Government’s role is to protect our individual liberties while keeping the strong from abusing the weak.

Adherence to that philosophy means that even if you strongly disagree with your neighbor’s choice of religion or life partner or reading material, you mind your own damn business. You don’t try to get the government involved in the absence of harm to nonconsenting others. You don’t try to use the power of the state to impose your own religious or lifestyle preferences on your neighbor–and he doesn’t get to impose his on you.

Live and let live.

The current iteration of the GOP has utterly abandoned fidelity to that limited government principal. The culture war being waged by the MAGA Christian Nationalists is all about punishing–or at least burdening–life choices with which they disagree. The latest–and yes, weirdest–example is JD Vance’s insistence that women who don’t produce biological children should be socially and legally disfavored. (Vance has even proposed that people with children be rewarded by giving them “extra” votes.)

These very unAmerican approaches to policy disputes also tend to be delivered in the nastiest possible way. As the Bulwark recently noted,

Consider the latest weird statement by JD Vance to emerge. Vance disagrees with the education policies pushed by the American Federation of Teachers and its president, Randi Weingarten. He doesn’t like Weingarten’s political activities either. Fine. That hardly makes him unique among Republicans.

But apparently he can’t just say that. He has to attack her personally. Weingarten, it seems, doesn’t have children. And Vance has a view on that. What’s more, he has a view on the character and effectiveness of teachers who have kids and those who don’t, and has decided he’s “disturbed” by those who don’t.

One could ask, are the private lives of millions of teachers any of JD Vance’s damn business?

As the article proceeded to note, Vance obviously thinks so. But it isn’t just Vance–it’s a core belief of MAGA world that everything is their business.

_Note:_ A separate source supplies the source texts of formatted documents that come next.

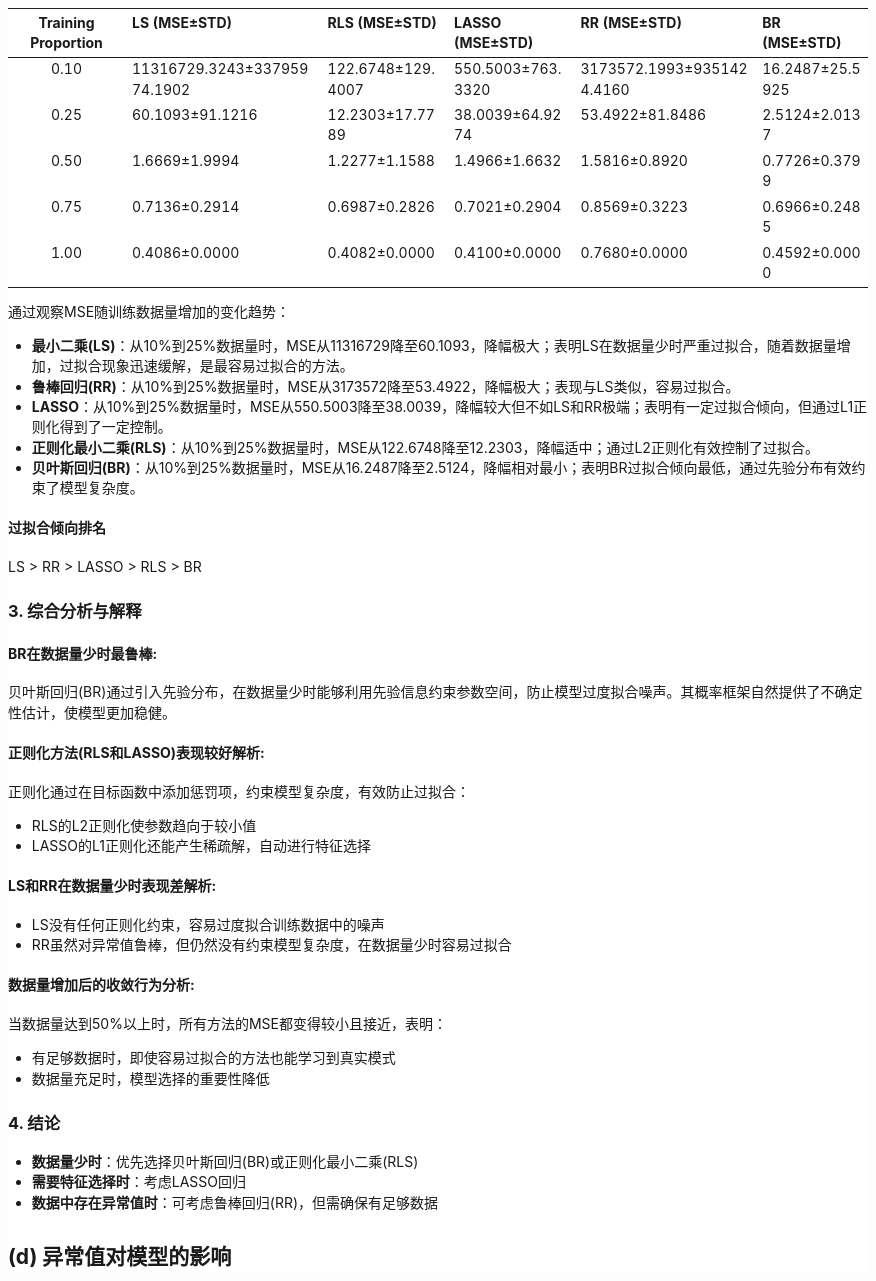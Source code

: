 | Training Proportion | LS (MSE±STD)               | RLS (MSE±STD)              | LASSO (MSE±STD)             | RR (MSE±STD)                | BR (MSE±STD)              |
|:--------------------:|:---------------------------|:----------------------------|:-----------------------------|:----------------------------|:---------------------------|
| 0.10 | 11316729.3243±33795974.1902 | 122.6748±129.4007 | 550.5003±763.3320 | 3173572.1993±9351424.4160 | 16.2487±25.5925 |
| 0.25 | 60.1093±91.1216 | 12.2303±17.7789 | 38.0039±64.9274 | 53.4922±81.8486 | 2.5124±2.0137 |
| 0.50 | 1.6669±1.9994 | 1.2277±1.1588 | 1.4966±1.6632 | 1.5816±0.8920 | 0.7726±0.3799 |
| 0.75 | 0.7136±0.2914 | 0.6987±0.2826 | 0.7021±0.2904 | 0.8569±0.3223 | 0.6966±0.2485 |
| 1.00 | 0.4086±0.0000 | 0.4082±0.0000 | 0.4100±0.0000 | 0.7680±0.0000 | 0.4592±0.0000 |

通过观察MSE随训练数据量增加的变化趋势：
- **最小二乘(LS)**：从10%到25%数据量时，MSE从11316729降至60.1093，降幅极大；表明LS在数据量少时严重过拟合，随着数据量增加，过拟合现象迅速缓解，是最容易过拟合的方法。
- **鲁棒回归(RR)**：从10%到25%数据量时，MSE从3173572降至53.4922，降幅极大；表现与LS类似，容易过拟合。
- **LASSO**：从10%到25%数据量时，MSE从550.5003降至38.0039，降幅较大但不如LS和RR极端；表明有一定过拟合倾向，但通过L1正则化得到了一定控制。
- **正则化最小二乘(RLS)**：从10%到25%数据量时，MSE从122.6748降至12.2303，降幅适中；通过L2正则化有效控制了过拟合。
- **贝叶斯回归(BR)**：从10%到25%数据量时，MSE从16.2487降至2.5124，降幅相对最小；表明BR过拟合倾向最低，通过先验分布有效约束了模型复杂度。

#### 过拟合倾向排名
LS > RR > LASSO > RLS > BR


### 3. 综合分析与解释
#### BR在数据量少时最鲁棒:
贝叶斯回归(BR)通过引入先验分布，在数据量少时能够利用先验信息约束参数空间，防止模型过度拟合噪声。其概率框架自然提供了不确定性估计，使模型更加稳健。

#### 正则化方法(RLS和LASSO)表现较好解析:
正则化通过在目标函数中添加惩罚项，约束模型复杂度，有效防止过拟合：
- RLS的L2正则化使参数趋向于较小值
- LASSO的L1正则化还能产生稀疏解，自动进行特征选择

#### LS和RR在数据量少时表现差解析:
- LS没有任何正则化约束，容易过度拟合训练数据中的噪声
- RR虽然对异常值鲁棒，但仍然没有约束模型复杂度，在数据量少时容易过拟合

#### 数据量增加后的收敛行为分析:
当数据量达到50%以上时，所有方法的MSE都变得较小且接近，表明：
- 有足够数据时，即使容易过拟合的方法也能学习到真实模式
- 数据量充足时，模型选择的重要性降低

### 4. 结论
- **数据量少时**：优先选择贝叶斯回归(BR)或正则化最小二乘(RLS)
- **需要特征选择时**：考虑LASSO回归
- **数据中存在异常值时**：可考虑鲁棒回归(RR)，但需确保有足够数据

##  (d) 异常值对模型的影响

For MAGA—as for other authoritarian movements of the left and right—the personal is the political. MAGA is about judging and disparaging other people, whole classes of people, whole groups of our fellow Americans…The routine slander of individuals and groups is part of the essence of the movement.

It is true that political disputes often get nasty. History is replete with examples of unfair accusations and various slanders leveled by candidates for office and their supporters. What the Bulwark reports in this particular case, however, gets to the essence of what is wrong with today’s GOP, and its devolution into White Christian Nationalism. There are a number of reasons to label that movement unAmerican, of course–any fair reading of the First Amendment and the Founders’ insistence on Separation of Church and State will provide the most obvious one. What is less obvious, but equally shocking, is the MAGA movement’s manifest belief that government should be able to dictate the personal behaviors of individuals even when those behaviors do not affect others.

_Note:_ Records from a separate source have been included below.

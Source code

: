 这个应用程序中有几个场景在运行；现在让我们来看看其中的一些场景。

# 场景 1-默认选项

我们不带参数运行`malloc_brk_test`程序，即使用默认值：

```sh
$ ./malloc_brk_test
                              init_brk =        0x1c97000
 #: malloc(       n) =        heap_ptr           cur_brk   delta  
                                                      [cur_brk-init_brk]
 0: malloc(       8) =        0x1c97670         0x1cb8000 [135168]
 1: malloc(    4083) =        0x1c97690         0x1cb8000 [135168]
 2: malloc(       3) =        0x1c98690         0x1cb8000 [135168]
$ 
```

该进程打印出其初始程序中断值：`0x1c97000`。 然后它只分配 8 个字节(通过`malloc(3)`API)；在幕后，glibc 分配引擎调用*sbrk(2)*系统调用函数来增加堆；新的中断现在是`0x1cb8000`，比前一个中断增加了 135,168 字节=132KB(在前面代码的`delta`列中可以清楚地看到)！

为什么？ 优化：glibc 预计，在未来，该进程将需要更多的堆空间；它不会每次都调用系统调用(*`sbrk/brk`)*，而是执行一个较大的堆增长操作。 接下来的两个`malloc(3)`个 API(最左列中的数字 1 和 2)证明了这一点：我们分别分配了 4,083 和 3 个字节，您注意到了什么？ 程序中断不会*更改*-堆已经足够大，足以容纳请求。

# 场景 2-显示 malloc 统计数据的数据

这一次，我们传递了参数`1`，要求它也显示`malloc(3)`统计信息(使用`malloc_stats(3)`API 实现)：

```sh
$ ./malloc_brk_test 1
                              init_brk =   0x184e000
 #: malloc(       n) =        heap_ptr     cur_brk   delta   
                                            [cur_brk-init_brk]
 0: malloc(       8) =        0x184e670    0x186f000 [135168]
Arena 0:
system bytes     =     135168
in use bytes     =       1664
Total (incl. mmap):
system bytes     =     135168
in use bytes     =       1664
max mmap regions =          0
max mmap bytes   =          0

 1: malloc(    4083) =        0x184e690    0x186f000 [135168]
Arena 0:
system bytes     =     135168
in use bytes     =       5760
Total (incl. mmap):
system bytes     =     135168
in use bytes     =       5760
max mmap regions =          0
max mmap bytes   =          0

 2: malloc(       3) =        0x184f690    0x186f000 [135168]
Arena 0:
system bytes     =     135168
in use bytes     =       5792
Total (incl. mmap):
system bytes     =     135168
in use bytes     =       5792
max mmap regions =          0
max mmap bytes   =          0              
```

So MAGA says government can force women to give birth. That government can prevent medical personnel from helping trans children. That government can remove library books that offend MAGA sensibilities, even though many other citizens want access to those books and no one is forcing the censors or their children to read them.

MAGA Republicans want government as busybody, despite the fact that such a role is entirely contrary to the foundational philosophy of this nation.

If, as I believe, real patriotism requires fidelity to our foundational philosophy– if it requires citizens to mind our own damn business in the absence of harm to unconsenting others– then MAGA culture warriors must be ranked as the most unpatriotic of all Americans.

We all need to listen to Tim Walz.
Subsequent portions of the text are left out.